Complex EFP MC_Opt EFP Opt CCSD Opt
ammonia - -1.67 -0.36
ethene -1.86 -3.15 -0.03
ethene-ethyne -1.55 -1.54 -0.15
formic acid -16.61 -16.61 -3.63
methane -1.03 -1.03 -0.01
water -7.07 -5.71 -0.96

In the Table above we see that EFP using Monte-Carlo was able to obtain different minima (EFP MC_Opt vs. EFP Opt) rather than just falling into the original geometry optimized minima presented - implying that the system was able to overcome energy barriers and explore different potential energy minima. With Ammonia, we were not able to obtain a optimizable local minima using the same simulation with Monte-Carlo and so is not provided in this table. The ability to EFP-MC explore potential minima was encouraging and thus we attempted to find local stationary points on well established potential energy surfaces of a water dimer.

Water Dimer Local Minima

png

Here, the water dimer configuration obtained from S22 non-equilibrium dimer configuration served as the initial step.
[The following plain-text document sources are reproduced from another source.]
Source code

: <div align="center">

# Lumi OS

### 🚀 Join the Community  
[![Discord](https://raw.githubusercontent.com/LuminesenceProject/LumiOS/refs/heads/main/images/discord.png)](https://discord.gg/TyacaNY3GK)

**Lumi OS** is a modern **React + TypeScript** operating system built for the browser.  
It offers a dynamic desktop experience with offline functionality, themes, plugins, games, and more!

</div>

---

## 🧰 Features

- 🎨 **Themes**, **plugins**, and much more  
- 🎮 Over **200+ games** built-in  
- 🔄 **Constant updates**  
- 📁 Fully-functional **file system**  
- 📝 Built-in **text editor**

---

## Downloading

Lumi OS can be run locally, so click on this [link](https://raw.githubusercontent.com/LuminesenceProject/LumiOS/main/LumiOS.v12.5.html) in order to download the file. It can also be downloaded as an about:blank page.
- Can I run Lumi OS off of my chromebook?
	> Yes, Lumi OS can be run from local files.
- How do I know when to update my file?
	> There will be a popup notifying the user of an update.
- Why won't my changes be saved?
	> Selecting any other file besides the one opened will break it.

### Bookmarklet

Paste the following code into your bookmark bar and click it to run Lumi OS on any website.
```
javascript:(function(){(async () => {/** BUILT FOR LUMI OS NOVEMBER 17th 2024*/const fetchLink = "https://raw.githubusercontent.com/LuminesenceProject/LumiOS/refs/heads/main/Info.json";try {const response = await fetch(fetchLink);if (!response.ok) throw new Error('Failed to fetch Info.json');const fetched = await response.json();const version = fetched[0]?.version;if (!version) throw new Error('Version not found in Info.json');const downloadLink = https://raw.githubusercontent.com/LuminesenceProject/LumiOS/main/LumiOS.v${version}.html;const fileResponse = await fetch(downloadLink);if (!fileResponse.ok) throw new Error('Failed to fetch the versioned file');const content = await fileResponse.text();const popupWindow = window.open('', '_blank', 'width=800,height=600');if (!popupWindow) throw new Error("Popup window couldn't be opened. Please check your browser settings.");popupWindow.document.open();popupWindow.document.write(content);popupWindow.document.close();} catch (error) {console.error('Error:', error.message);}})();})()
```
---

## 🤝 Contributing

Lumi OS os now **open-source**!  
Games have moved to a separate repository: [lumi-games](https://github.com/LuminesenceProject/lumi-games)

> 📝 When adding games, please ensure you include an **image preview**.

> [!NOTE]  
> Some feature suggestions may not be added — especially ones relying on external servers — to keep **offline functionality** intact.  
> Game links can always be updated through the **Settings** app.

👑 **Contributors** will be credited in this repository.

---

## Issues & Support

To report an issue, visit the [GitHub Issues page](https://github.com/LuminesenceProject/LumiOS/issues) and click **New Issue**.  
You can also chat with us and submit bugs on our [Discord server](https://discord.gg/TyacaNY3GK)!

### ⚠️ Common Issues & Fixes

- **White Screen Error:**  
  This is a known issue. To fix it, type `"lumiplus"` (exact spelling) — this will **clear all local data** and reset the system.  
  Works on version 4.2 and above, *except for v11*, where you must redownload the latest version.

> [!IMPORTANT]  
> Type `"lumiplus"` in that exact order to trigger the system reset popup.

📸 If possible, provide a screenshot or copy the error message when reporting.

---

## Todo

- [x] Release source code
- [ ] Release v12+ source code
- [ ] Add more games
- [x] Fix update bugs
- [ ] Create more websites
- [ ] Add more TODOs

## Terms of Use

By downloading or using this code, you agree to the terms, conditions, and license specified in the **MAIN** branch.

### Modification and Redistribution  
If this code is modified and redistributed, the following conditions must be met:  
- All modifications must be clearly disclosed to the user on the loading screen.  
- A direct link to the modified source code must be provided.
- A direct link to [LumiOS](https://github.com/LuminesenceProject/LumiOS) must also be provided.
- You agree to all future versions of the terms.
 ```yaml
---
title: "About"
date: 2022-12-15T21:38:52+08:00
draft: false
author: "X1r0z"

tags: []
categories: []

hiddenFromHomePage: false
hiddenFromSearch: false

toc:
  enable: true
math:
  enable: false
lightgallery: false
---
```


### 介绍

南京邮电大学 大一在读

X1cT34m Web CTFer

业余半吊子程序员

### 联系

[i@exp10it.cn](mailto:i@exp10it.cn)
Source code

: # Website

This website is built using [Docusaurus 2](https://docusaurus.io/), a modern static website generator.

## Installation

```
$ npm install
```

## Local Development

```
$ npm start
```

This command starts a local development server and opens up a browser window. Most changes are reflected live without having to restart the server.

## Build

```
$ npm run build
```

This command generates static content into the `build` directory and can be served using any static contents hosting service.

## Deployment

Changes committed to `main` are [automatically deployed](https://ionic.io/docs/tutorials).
The simulation was ran with 10,000 steps using efpmd with a displacement maximum threshold of 0.05 and displacement modifier of 0.95 utilized ever 500 steps with periodic conditions of 10 Angstrom. After the simulation, each Monte-Carlo step was then geometry optimized using efpmd. The initial Monte-Carlo obtained configurations are depicted in the figure below as energetic states distinguishable by intermolecular distance (without periodic boundary conditions applied). Although, the obtained energies are obtained with periodic boundary conditions, it was easier to distinguish individual states with respect to their coordinates without PBC in order to ‘smear’ the density of points and see energy groupings.

png

png

When looking at the obtained energy states from the initial configurations, we see a reduction in the number configurations and it is easy to ascertain that there are approximately 3 ‘lines’ or minima of a water dimer. From these configurations, the 3 final configurations found correspond to the linear (I), cyclic (II), and bifurcated (III) CI potential minima by Matsoka et. all. EFP energies and CI literature energies are reported as:

Configuration EFP CI
Linear -5.98 -5.6
Cyclic -7.08 -4.9
Bifurcated -5.72 -4.2

png

This is a promising result that EFP is able to minimally obtain previously cited local minimum obtained using CI methods.

Conclusions

The theoretical and technical implementation of the Monte-Carlo method in the libefp package is reported. Benchmark studies on the ability of EFP-MC to appropriately phase-space sample relative to both CCSD(T) geometry optimized equilibrium and non-equilibrium geometries on the S22 dataset are reported. The configurations obtained and presented here are in good agreement with those obtained using accurate first principles methods as demonstrated by finding the linear, cyclic, and bifurcated structures with comparable energetics. These results demonstrate EFP-MC as method for obtaining local and global minima on a potential energy surface of a molecular model. Thus, this work serves as a promising means to perform co-crystal screening with EFP-MC as a sophisticated alternative to docking methods.